● **EXERCISE DIRECTIONS**: In the listing below, identify each line with the word "when" and return those lines.

....................

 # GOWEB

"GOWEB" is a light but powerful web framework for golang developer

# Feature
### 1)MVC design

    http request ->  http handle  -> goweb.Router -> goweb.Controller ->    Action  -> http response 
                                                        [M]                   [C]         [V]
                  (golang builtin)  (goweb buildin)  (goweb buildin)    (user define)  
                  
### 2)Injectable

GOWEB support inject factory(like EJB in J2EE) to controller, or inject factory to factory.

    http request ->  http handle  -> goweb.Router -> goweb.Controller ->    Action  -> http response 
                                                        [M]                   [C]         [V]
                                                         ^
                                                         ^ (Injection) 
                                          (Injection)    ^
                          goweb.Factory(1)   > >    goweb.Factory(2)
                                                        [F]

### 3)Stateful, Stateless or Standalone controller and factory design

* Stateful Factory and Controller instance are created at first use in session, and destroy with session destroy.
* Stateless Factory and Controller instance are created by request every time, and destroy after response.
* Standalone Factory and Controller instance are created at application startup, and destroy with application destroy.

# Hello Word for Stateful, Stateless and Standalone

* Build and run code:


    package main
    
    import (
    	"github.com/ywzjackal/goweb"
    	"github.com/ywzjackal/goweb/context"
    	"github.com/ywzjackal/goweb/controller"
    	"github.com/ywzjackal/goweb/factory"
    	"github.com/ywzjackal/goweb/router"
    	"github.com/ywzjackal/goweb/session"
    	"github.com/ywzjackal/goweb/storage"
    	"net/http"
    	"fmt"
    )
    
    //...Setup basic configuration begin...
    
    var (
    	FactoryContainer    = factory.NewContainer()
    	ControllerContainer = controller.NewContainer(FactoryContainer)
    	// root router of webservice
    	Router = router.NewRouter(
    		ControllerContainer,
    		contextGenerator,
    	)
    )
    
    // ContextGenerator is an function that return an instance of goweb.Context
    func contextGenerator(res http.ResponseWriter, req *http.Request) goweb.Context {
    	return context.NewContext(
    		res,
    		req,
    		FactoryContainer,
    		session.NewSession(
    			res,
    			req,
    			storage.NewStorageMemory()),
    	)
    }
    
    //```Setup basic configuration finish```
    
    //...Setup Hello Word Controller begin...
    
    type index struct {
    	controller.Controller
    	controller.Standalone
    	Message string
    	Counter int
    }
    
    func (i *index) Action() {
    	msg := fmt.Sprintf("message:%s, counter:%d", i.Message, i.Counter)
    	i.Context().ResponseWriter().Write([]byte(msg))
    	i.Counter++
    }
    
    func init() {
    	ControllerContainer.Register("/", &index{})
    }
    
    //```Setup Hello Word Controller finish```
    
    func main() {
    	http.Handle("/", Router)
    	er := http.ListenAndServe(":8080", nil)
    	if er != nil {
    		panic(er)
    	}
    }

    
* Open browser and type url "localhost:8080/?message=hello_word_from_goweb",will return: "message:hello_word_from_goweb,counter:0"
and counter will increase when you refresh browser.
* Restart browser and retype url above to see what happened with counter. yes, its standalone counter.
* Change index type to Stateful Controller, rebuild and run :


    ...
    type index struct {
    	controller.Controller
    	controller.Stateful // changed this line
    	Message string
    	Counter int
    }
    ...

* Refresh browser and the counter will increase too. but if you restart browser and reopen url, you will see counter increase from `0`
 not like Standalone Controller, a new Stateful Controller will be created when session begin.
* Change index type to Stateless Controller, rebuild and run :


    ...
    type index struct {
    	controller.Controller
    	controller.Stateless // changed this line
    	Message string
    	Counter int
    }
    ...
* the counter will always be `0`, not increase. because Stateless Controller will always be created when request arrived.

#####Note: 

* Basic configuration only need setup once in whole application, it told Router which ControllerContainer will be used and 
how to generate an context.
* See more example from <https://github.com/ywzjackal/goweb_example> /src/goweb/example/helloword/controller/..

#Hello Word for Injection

....................

● **SOLUTION FOR THIS PROBLEM**:
and counter will increase when you refresh browser.
 not like Standalone Controller, a new Stateful Controller will be created when session begin.
* the counter will always be `0`, not increase. because Stateless Controller will always be created when request arrived.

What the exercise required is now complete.